Location
- Country: United States
- State: Maryland
- Cities: Annapolis, South River, Riva, Edgewater, Mayo, Selby-on-the-Bay

Physical characteristics
- • location: Crownsville, Maryland
- Source confluence: North River
- Mouth: Chesapeake Bay
- • location: Thomas Point
- • elevation: 0 ft (0 m)

Basin features
- • left: Broad Creek, Gingerville Creek, Church Creek, Crab Creek, Aberdeen Creek, Harness Creek, Duvall Creek
- • right: Flat Creek, Beards Creek, Warehouse Creek, Almshouse Creek, Glebe Bay, Selby Bay

= South River (Maryland) =

The South River is a 10 mi tributary of the Chesapeake Bay in Anne Arundel County, Maryland in the United States. It lies south of the Severn River, east of the Patuxent River, and north of the West River and Rhode River, and drains to the Chesapeake Bay.

Total watershed area is 66 sqmi(including water surface), 56 sqmi (or 85%) of it land. From its headwaters in western Anne Arundel County in Crofton, the river enters the Chesapeake Bay south of the historic port city of Annapolis, hence the name South River. Its major non-tidal branches include the North River, which is the non-tidal portion of the South River, and Bacon Ridge Branch, which drains the area east of the North River. Their confluence is between Maryland Route 450 (Defense Highway) and US 50 (John Hanson Highway). Some of the creeks on its north shore drain highly developed portions of Annapolis, especially Church Creek, which drains much of the Parole and Annapolis Harbour shopping centers.
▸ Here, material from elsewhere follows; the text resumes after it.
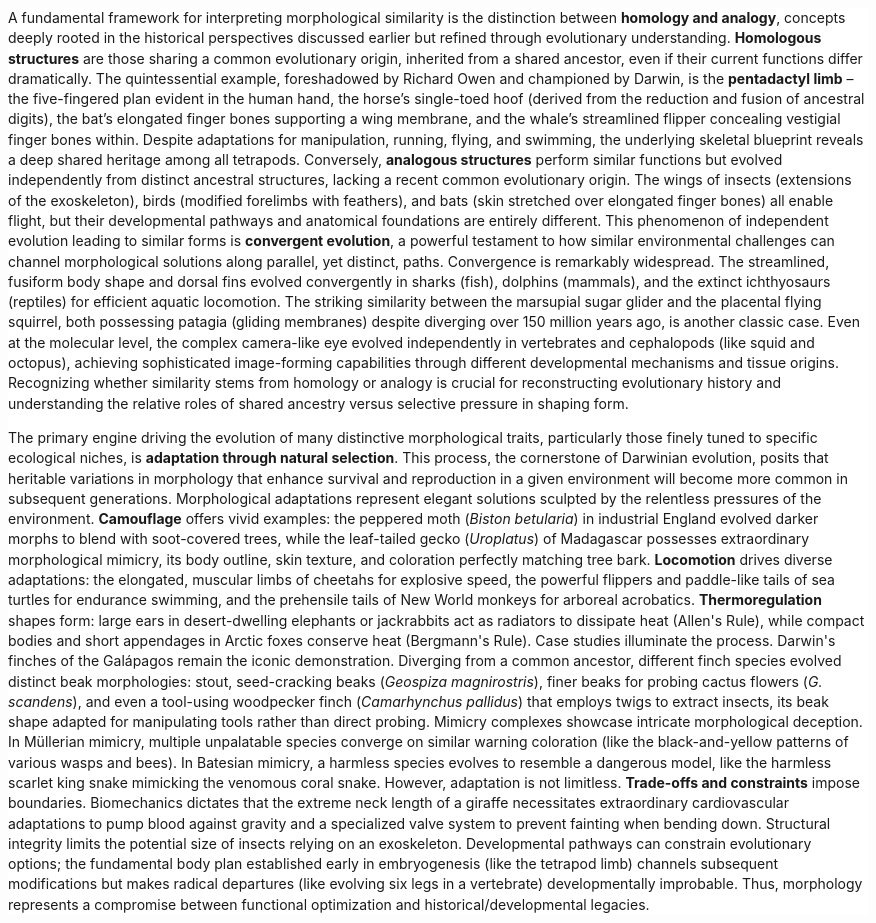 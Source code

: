 A fundamental framework for interpreting morphological similarity is the distinction between **homology and analogy**, concepts deeply rooted in the historical perspectives discussed earlier but refined through evolutionary understanding. **Homologous structures** are those sharing a common evolutionary origin, inherited from a shared ancestor, even if their current functions differ dramatically. The quintessential example, foreshadowed by Richard Owen and championed by Darwin, is the **pentadactyl limb** – the five-fingered plan evident in the human hand, the horse’s single-toed hoof (derived from the reduction and fusion of ancestral digits), the bat’s elongated finger bones supporting a wing membrane, and the whale’s streamlined flipper concealing vestigial finger bones within. Despite adaptations for manipulation, running, flying, and swimming, the underlying skeletal blueprint reveals a deep shared heritage among all tetrapods. Conversely, **analogous structures** perform similar functions but evolved independently from distinct ancestral structures, lacking a recent common evolutionary origin. The wings of insects (extensions of the exoskeleton), birds (modified forelimbs with feathers), and bats (skin stretched over elongated finger bones) all enable flight, but their developmental pathways and anatomical foundations are entirely different. This phenomenon of independent evolution leading to similar forms is **convergent evolution**, a powerful testament to how similar environmental challenges can channel morphological solutions along parallel, yet distinct, paths. Convergence is remarkably widespread. The streamlined, fusiform body shape and dorsal fins evolved convergently in sharks (fish), dolphins (mammals), and the extinct ichthyosaurs (reptiles) for efficient aquatic locomotion. The striking similarity between the marsupial sugar glider and the placental flying squirrel, both possessing patagia (gliding membranes) despite diverging over 150 million years ago, is another classic case. Even at the molecular level, the complex camera-like eye evolved independently in vertebrates and cephalopods (like squid and octopus), achieving sophisticated image-forming capabilities through different developmental mechanisms and tissue origins. Recognizing whether similarity stems from homology or analogy is crucial for reconstructing evolutionary history and understanding the relative roles of shared ancestry versus selective pressure in shaping form.

The primary engine driving the evolution of many distinctive morphological traits, particularly those finely tuned to specific ecological niches, is **adaptation through natural selection**. This process, the cornerstone of Darwinian evolution, posits that heritable variations in morphology that enhance survival and reproduction in a given environment will become more common in subsequent generations. Morphological adaptations represent elegant solutions sculpted by the relentless pressures of the environment. **Camouflage** offers vivid examples: the peppered moth (*Biston betularia*) in industrial England evolved darker morphs to blend with soot-covered trees, while the leaf-tailed gecko (*Uroplatus*) of Madagascar possesses extraordinary morphological mimicry, its body outline, skin texture, and coloration perfectly matching tree bark. **Locomotion** drives diverse adaptations: the elongated, muscular limbs of cheetahs for explosive speed, the powerful flippers and paddle-like tails of sea turtles for endurance swimming, and the prehensile tails of New World monkeys for arboreal acrobatics. **Thermoregulation** shapes form: large ears in desert-dwelling elephants or jackrabbits act as radiators to dissipate heat (Allen's Rule), while compact bodies and short appendages in Arctic foxes conserve heat (Bergmann's Rule). Case studies illuminate the process. Darwin's finches of the Galápagos remain the iconic demonstration. Diverging from a common ancestor, different finch species evolved distinct beak morphologies: stout, seed-cracking beaks (*Geospiza magnirostris*), finer beaks for probing cactus flowers (*G. scandens*), and even a tool-using woodpecker finch (*Camarhynchus pallidus*) that employs twigs to extract insects, its beak shape adapted for manipulating tools rather than direct probing. Mimicry complexes showcase intricate morphological deception. In Müllerian mimicry, multiple unpalatable species converge on similar warning coloration (like the black-and-yellow patterns of various wasps and bees). In Batesian mimicry, a harmless species evolves to resemble a dangerous model, like the harmless scarlet king snake mimicking the venomous coral snake. However, adaptation is not limitless. **Trade-offs and constraints** impose boundaries. Biomechanics dictates that the extreme neck length of a giraffe necessitates extraordinary cardiovascular adaptations to pump blood against gravity and a specialized valve system to prevent fainting when bending down. Structural integrity limits the potential size of insects relying on an exoskeleton. Developmental pathways can constrain evolutionary options; the fundamental body plan established early in embryogenesis (like the tetrapod limb) channels subsequent modifications but makes radical departures (like evolving six legs in a vertebrate) developmentally improbable. Thus, morphology represents a compromise between functional optimization and historical/developmental legacies.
The navigable portion of the South River is crossed by two bridges, one carrying Maryland Route 2 (Solomons Island Road), known as the South River Bridge, and the other carrying Riva Road, known as the Riva Bridge. A bridge carrying US 50 crosses its upper tidal reaches.

==History==
Although there are currently no major towns on the river other than Annapolis and Edgewater, a "lost town" called London Town (also known as Londontowne or Londontown) was established on the south shore of the river in 1683, and was once the county seat and a major port. It was located between Almshouse Creek (named because London Town's only surviving house was used as the county almshouse until 1965) and Glebe Bay, and across the river from Ferry Point (before the bridges were built, ferries to Annapolis ran between London Town and Ferry Point). The one surviving house, the William Brown house, built between 1758 and 1764, has been restored and is open to the public as part of Historic London Town and Gardens. Another historic structure near the South River, the well-known and frequently photographed Thomas Point Shoal Lighthouse, is just outside the mouth of the South River.